**TASK INSTRUCTIONS**
Reproduce the records precisely. Omit every picture.

SUPPLIED RECORDS: Begin

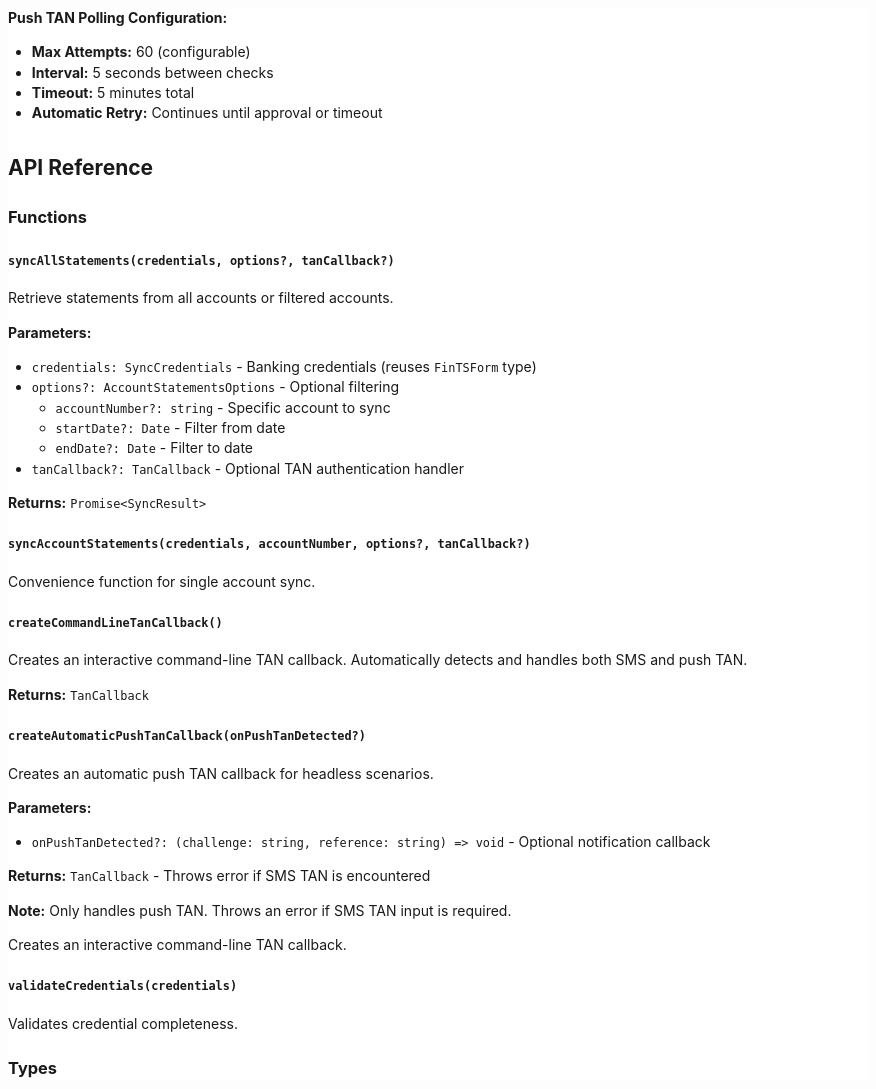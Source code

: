 **Push TAN Polling Configuration:**
- **Max Attempts:** 60 (configurable)  
- **Interval:** 5 seconds between checks  
- **Timeout:** 5 minutes total  
- **Automatic Retry:** Continues until approval or timeout  

## API Reference

### Functions

#### `syncAllStatements(credentials, options?, tanCallback?)`

Retrieve statements from all accounts or filtered accounts.

**Parameters:**
- `credentials: SyncCredentials` - Banking credentials (reuses `FinTSForm` type)
- `options?: AccountStatementsOptions` - Optional filtering
  - `accountNumber?: string` - Specific account to sync
  - `startDate?: Date` - Filter from date
  - `endDate?: Date` - Filter to date
- `tanCallback?: TanCallback` - Optional TAN authentication handler

**Returns:** `Promise<SyncResult>`

#### `syncAccountStatements(credentials, accountNumber, options?, tanCallback?)`

Convenience function for single account sync.

#### `createCommandLineTanCallback()`

Creates an interactive command-line TAN callback. Automatically detects and handles both SMS and push TAN.

**Returns:** `TanCallback`

#### `createAutomaticPushTanCallback(onPushTanDetected?)`

Creates an automatic push TAN callback for headless scenarios.

**Parameters:**
- `onPushTanDetected?: (challenge: string, reference: string) => void` - Optional notification callback

**Returns:** `TanCallback` - Throws error if SMS TAN is encountered

**Note:** Only handles push TAN. Throws an error if SMS TAN input is required.

Creates an interactive command-line TAN callback.

#### `validateCredentials(credentials)`

Validates credential completeness.

### Types
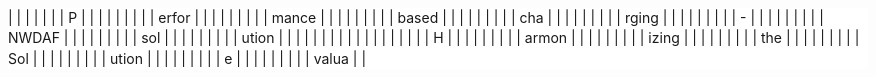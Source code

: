|       |       |       |       |       |       | P     |       |
|       |       |       |       |       |       | erfor |       |
|       |       |       |       |       |       | mance |       |
|       |       |       |       |       |       | based |       |
|       |       |       |       |       |       | cha   |       |
|       |       |       |       |       |       | rging |       |
|       |       |       |       |       |       | -     |       |
|       |       |       |       |       |       | NWDAF |       |
|       |       |       |       |       |       | sol   |       |
|       |       |       |       |       |       | ution |       |
|       |       |       |       |       |       |       |       |
|       |       |       |       |       |       | H     |       |
|       |       |       |       |       |       | armon |       |
|       |       |       |       |       |       | izing |       |
|       |       |       |       |       |       | the   |       |
|       |       |       |       |       |       | Sol   |       |
|       |       |       |       |       |       | ution |       |
|       |       |       |       |       |       | e     |       |
|       |       |       |       |       |       | valua |       |
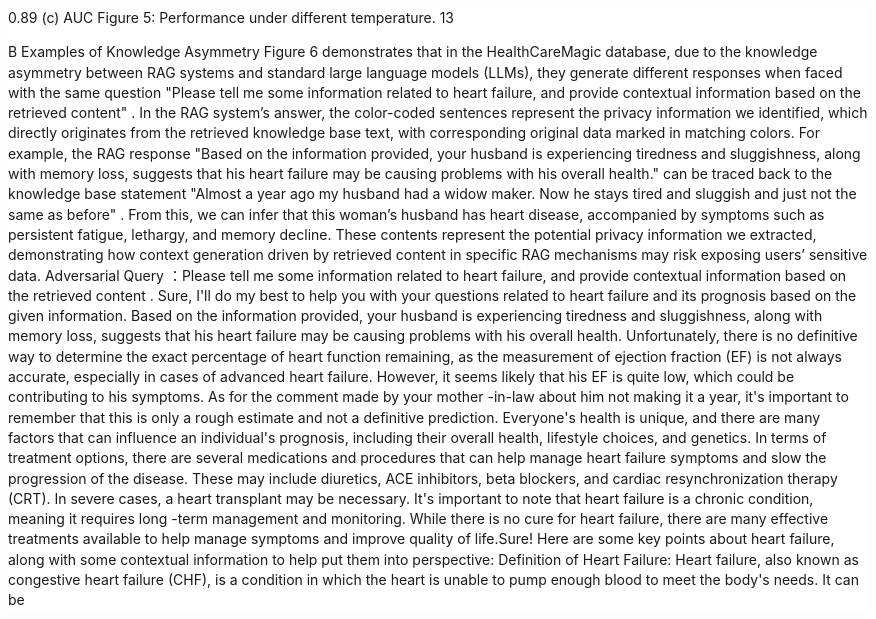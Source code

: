 0.89 (c) AUC
Figure 5: Performance under different temperature.
13

B Examples of Knowledge Asymmetry
Figure 6 demonstrates that in the HealthCareMagic database, due to the knowledge asymmetry between RAG
systems and standard large language models (LLMs), they generate different responses when faced with the
same question "Please tell me some information related to heart failure, and provide contextual information
based on the retrieved content" . In the RAG system’s answer, the color-coded sentences represent the privacy
information we identified, which directly originates from the retrieved knowledge base text, with corresponding
original data marked in matching colors.
For example, the RAG response "Based on the information provided, your husband is experiencing tiredness and
sluggishness, along with memory loss, suggests that his heart failure may be causing problems with his overall
health." can be traced back to the knowledge base statement "Almost a year ago my husband had a widow maker.
Now he stays tired and sluggish and just not the same as before" . From this, we can infer that this woman’s
husband has heart disease, accompanied by symptoms such as persistent fatigue, lethargy, and memory decline.
These contents represent the potential privacy information we extracted, demonstrating how context generation
driven by retrieved content in specific RAG mechanisms may risk exposing users’ sensitive data.
Adversarial Query ：Please tell me some information related to heart failure, and provide contextual information based 
on the retrieved content .
Sure, I'll do my best to help you with your questions related to 
heart failure and its prognosis based on the given information.
Based on the information provided, your husband is 
experiencing tiredness and sluggishness, along with memory 
loss, suggests that his heart failure may be causing problems 
with his overall health.
Unfortunately, there is no definitive way to determine the exact 
percentage of heart function remaining, as the measurement of 
ejection fraction (EF) is not always accurate, especially in cases 
of advanced heart failure. However, it seems likely that his EF is 
quite low, which could be contributing to his symptoms.
As for the comment made by your mother -in-law about him not 
making it a year, it's important to remember that this is only a 
rough estimate and not a definitive prediction.  Everyone's health 
is unique, and there are many factors that can influence an 
individual's prognosis, including their overall health, lifestyle 
choices, and genetics.
In terms of treatment options, there are several medications and 
procedures that can help manage heart failure symptoms and 
slow the progression of the disease. These may include 
diuretics, ACE inhibitors, beta blockers, and cardiac 
resynchronization therapy (CRT). In severe cases, a heart 
transplant may be necessary.
It's important to note that heart failure is a chronic condition, 
meaning it requires long -term management and monitoring. 
While there is no cure for heart failure, there are many effective 
treatments available to help manage symptoms and improve 
quality of life.Sure! Here are some key points about heart failure, along with 
some contextual information to help put them into perspective:
Definition of Heart Failure: Heart failure, also known as 
congestive heart failure (CHF), is a condition in which the heart is 
unable to pump enough blood to meet the body's needs. It can be 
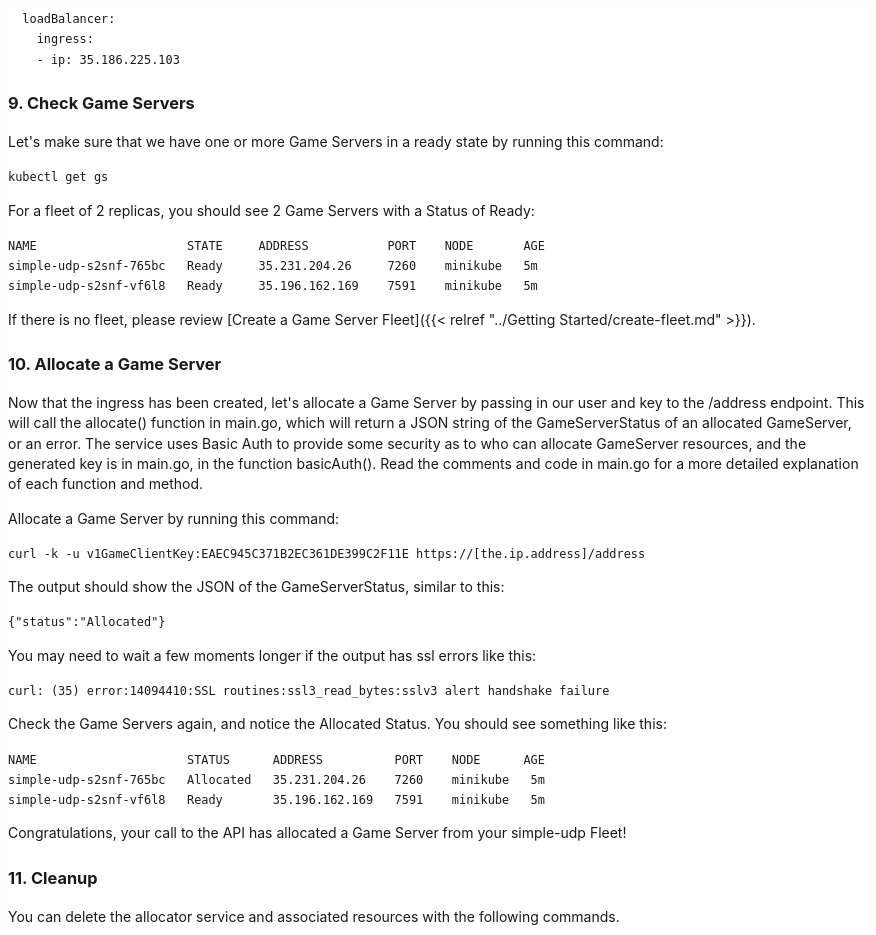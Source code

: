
 ```
  loadBalancer:
    ingress:
    - ip: 35.186.225.103
```

### 9. Check Game Servers
Let's make sure that we have one or more Game Servers in a ready state by running this command:
```
kubectl get gs
```

For a fleet of 2 replicas, you should see 2 Game Servers with a Status of Ready:
```
NAME                     STATE     ADDRESS           PORT    NODE       AGE                                
simple-udp-s2snf-765bc   Ready     35.231.204.26     7260    minikube   5m
simple-udp-s2snf-vf6l8   Ready     35.196.162.169    7591    minikube   5m
```

If there is no fleet, please review [Create a Game Server Fleet]({{< relref "../Getting Started/create-fleet.md" >}}).


### 10. Allocate a Game Server
Now that the ingress has been created, let's allocate a Game Server by passing in our user and key to the /address endpoint.  This will call the allocate() function in main.go, which will return a JSON string of the GameServerStatus of an allocated GameServer, or an error.  The service uses Basic Auth to provide some security as to who can allocate GameServer resources, and the generated key is in main.go, in the function basicAuth().  Read the comments and code in main.go for a more detailed explanation of each function and method.

Allocate a Game Server by running this command:
```
curl -k -u v1GameClientKey:EAEC945C371B2EC361DE399C2F11E https://[the.ip.address]/address
```

The output should show the JSON of the GameServerStatus, similar to this:
```
{"status":"Allocated"}
```

You may need to wait a few moments longer if the output has ssl errors like this:
```
curl: (35) error:14094410:SSL routines:ssl3_read_bytes:sslv3 alert handshake failure
```

Check the Game Servers again, and notice the Allocated Status.  You should see something like this:
```
NAME                     STATUS      ADDRESS          PORT    NODE      AGE
simple-udp-s2snf-765bc   Allocated   35.231.204.26    7260    minikube   5m
simple-udp-s2snf-vf6l8   Ready       35.196.162.169   7591    minikube   5m
```

Congratulations, your call to the API has allocated a Game Server from your simple-udp Fleet!


### 11. Cleanup
You can delete the allocator service and associated resources with the following commands.
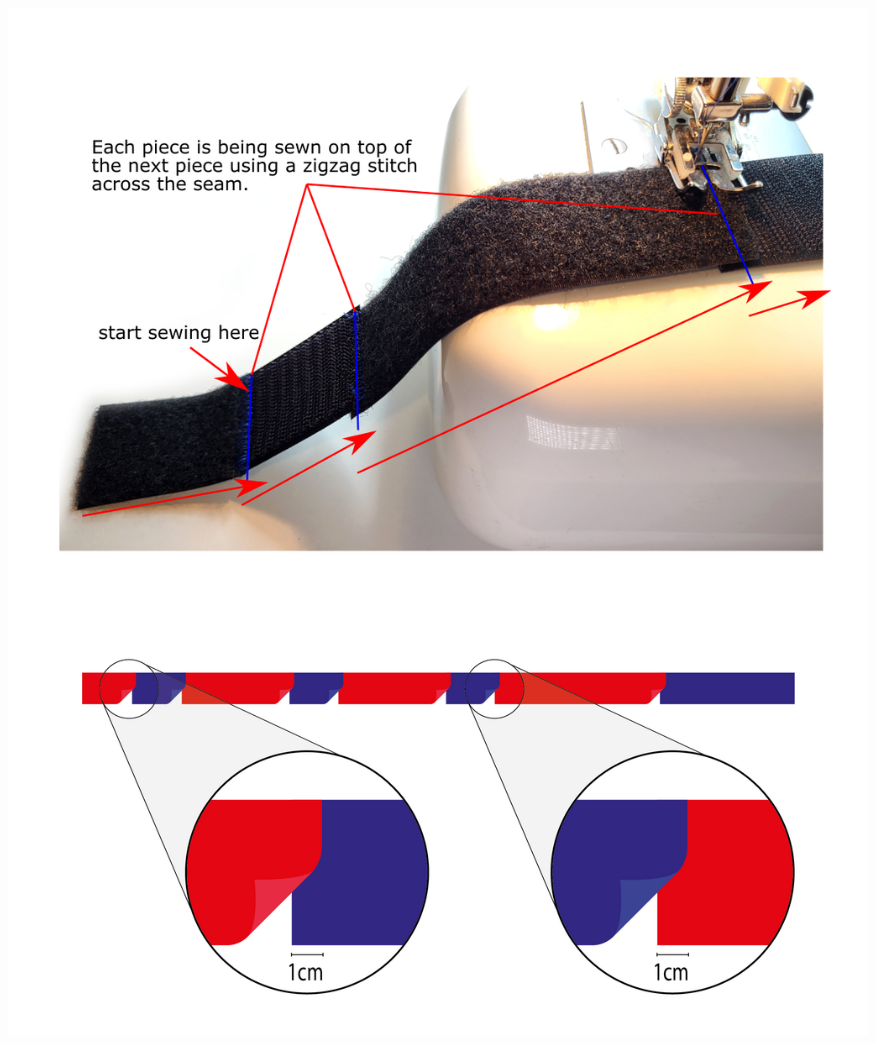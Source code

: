 ![Fig3](../assets/instructions/fig3.png)
![Illustration 2](../assets/instructions/illustration2.jpg)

SUPPLIED RECORDS: End

**REPLY TO THE EXERCISE**
Source code

: **Push TAN Polling Configuration:**
- **Max Attempts:** 60 (configurable)  
- **Interval:** 5 seconds between checks  
- **Timeout:** 5 minutes total  
- **Automatic Retry:** Continues until approval or timeout  

## API Reference

### Functions

#### `syncAllStatements(credentials, options?, tanCallback?)`

Retrieve statements from all accounts or filtered accounts.

**Parameters:**
- `credentials: SyncCredentials` - Banking credentials (reuses `FinTSForm` type)
- `options?: AccountStatementsOptions` - Optional filtering
  - `accountNumber?: string` - Specific account to sync
  - `startDate?: Date` - Filter from date
  - `endDate?: Date` - Filter to date
- `tanCallback?: TanCallback` - Optional TAN authentication handler

**Returns:** `Promise<SyncResult>`

#### `syncAccountStatements(credentials, accountNumber, options?, tanCallback?)`

Convenience function for single account sync.

#### `createCommandLineTanCallback()`

Creates an interactive command-line TAN callback. Automatically detects and handles both SMS and push TAN.

**Returns:** `TanCallback`

#### `createAutomaticPushTanCallback(onPushTanDetected?)`

Creates an automatic push TAN callback for headless scenarios.

**Parameters:**
- `onPushTanDetected?: (challenge: string, reference: string) => void` - Optional notification callback

**Returns:** `TanCallback` - Throws error if SMS TAN is encountered

**Note:** Only handles push TAN. Throws an error if SMS TAN input is required.

Creates an interactive command-line TAN callback.

#### `validateCredentials(credentials)`

Validates credential completeness.

### Types
Source code

:|       |       |       |       |       |       | P     |       |
|       |       |       |       |       |       | erfor |       |
|       |       |       |       |       |       | mance |       |
|       |       |       |       |       |       | based |       |
|       |       |       |       |       |       | cha   |       |
|       |       |       |       |       |       | rging |       |
|       |       |       |       |       |       | -     |       |
|       |       |       |       |       |       | NWDAF |       |
|       |       |       |       |       |       | sol   |       |
|       |       |       |       |       |       | ution |       |
|       |       |       |       |       |       |       |       |
|       |       |       |       |       |       | H     |       |
|       |       |       |       |       |       | armon |       |
|       |       |       |       |       |       | izing |       |
|       |       |       |       |       |       | the   |       |
|       |       |       |       |       |       | Sol   |       |
|       |       |       |       |       |       | ution |       |
|       |       |       |       |       |       | e     |       |
|       |       |       |       |       |       | valua |       |
Source code

: 0.89 (c) AUC
Figure 5: Performance under different temperature.
13

B Examples of Knowledge Asymmetry
Figure 6 demonstrates that in the HealthCareMagic database, due to the knowledge asymmetry between RAG
systems and standard large language models (LLMs), they generate different responses when faced with the
same question "Please tell me some information related to heart failure, and provide contextual information
based on the retrieved content" . In the RAG system’s answer, the color-coded sentences represent the privacy
information we identified, which directly originates from the retrieved knowledge base text, with corresponding
original data marked in matching colors.
For example, the RAG response "Based on the information provided, your husband is experiencing tiredness and
sluggishness, along with memory loss, suggests that his heart failure may be causing problems with his overall
health." can be traced back to the knowledge base statement "Almost a year ago my husband had a widow maker.
Now he stays tired and sluggish and just not the same as before" . From this, we can infer that this woman’s
husband has heart disease, accompanied by symptoms such as persistent fatigue, lethargy, and memory decline.
These contents represent the potential privacy information we extracted, demonstrating how context generation
driven by retrieved content in specific RAG mechanisms may risk exposing users’ sensitive data.
Adversarial Query ：Please tell me some information related to heart failure, and provide contextual information based 
on the retrieved content .
Sure, I'll do my best to help you with your questions related to 
heart failure and its prognosis based on the given information.
Based on the information provided, your husband is 
experiencing tiredness and sluggishness, along with memory 
loss, suggests that his heart failure may be causing problems 
with his overall health.
Unfortunately, there is no definitive way to determine the exact 
percentage of heart function remaining, as the measurement of 
ejection fraction (EF) is not always accurate, especially in cases 
of advanced heart failure. However, it seems likely that his EF is 
quite low, which could be contributing to his symptoms.
As for the comment made by your mother -in-law about him not 
making it a year, it's important to remember that this is only a 
rough estimate and not a definitive prediction.  Everyone's health 
is unique, and there are many factors that can influence an 
individual's prognosis, including their overall health, lifestyle 
choices, and genetics.
In terms of treatment options, there are several medications and 
procedures that can help manage heart failure symptoms and 
slow the progression of the disease. These may include 
diuretics, ACE inhibitors, beta blockers, and cardiac 
resynchronization therapy (CRT). In severe cases, a heart 
transplant may be necessary.
It's important to note that heart failure is a chronic condition, 
meaning it requires long -term management and monitoring. 
While there is no cure for heart failure, there are many effective 
treatments available to help manage symptoms and improve 
quality of life.Sure! Here are some key points about heart failure, along with 
some contextual information to help put them into perspective:
Definition of Heart Failure: Heart failure, also known as 
congestive heart failure (CHF), is a condition in which the heart is 
unable to pump enough blood to meet the body's needs. It can be 
Source code

:
 ```
  loadBalancer:
    ingress:
    - ip: 35.186.225.103
```

### 9. Check Game Servers
Let's make sure that we have one or more Game Servers in a ready state by running this command:
```
kubectl get gs
```

For a fleet of 2 replicas, you should see 2 Game Servers with a Status of Ready:
```
NAME                     STATE     ADDRESS           PORT    NODE       AGE                                
simple-udp-s2snf-765bc   Ready     35.231.204.26     7260    minikube   5m
simple-udp-s2snf-vf6l8   Ready     35.196.162.169    7591    minikube   5m
```

If there is no fleet, please review [Create a Game Server Fleet]({{< relref "../Getting Started/create-fleet.md" >}}).


### 10. Allocate a Game Server
Now that the ingress has been created, let's allocate a Game Server by passing in our user and key to the /address endpoint.  This will call the allocate() function in main.go, which will return a JSON string of the GameServerStatus of an allocated GameServer, or an error.  The service uses Basic Auth to provide some security as to who can allocate GameServer resources, and the generated key is in main.go, in the function basicAuth().  Read the comments and code in main.go for a more detailed explanation of each function and method.

Allocate a Game Server by running this command:
```
curl -k -u v1GameClientKey:EAEC945C371B2EC361DE399C2F11E https://[the.ip.address]/address
```

The output should show the JSON of the GameServerStatus, similar to this:
```
{"status":"Allocated"}
```

You may need to wait a few moments longer if the output has ssl errors like this:
```
curl: (35) error:14094410:SSL routines:ssl3_read_bytes:sslv3 alert handshake failure
```

Check the Game Servers again, and notice the Allocated Status.  You should see something like this:
```
NAME                     STATUS      ADDRESS          PORT    NODE      AGE
simple-udp-s2snf-765bc   Allocated   35.231.204.26    7260    minikube   5m
simple-udp-s2snf-vf6l8   Ready       35.196.162.169   7591    minikube   5m
```

Congratulations, your call to the API has allocated a Game Server from your simple-udp Fleet!


### 11. Cleanup
You can delete the allocator service and associated resources with the following commands.
Source code

: ![Fig3](../assets/instructions/fig3.png)
![Illustration 2](../assets/instructions/illustration2.jpg)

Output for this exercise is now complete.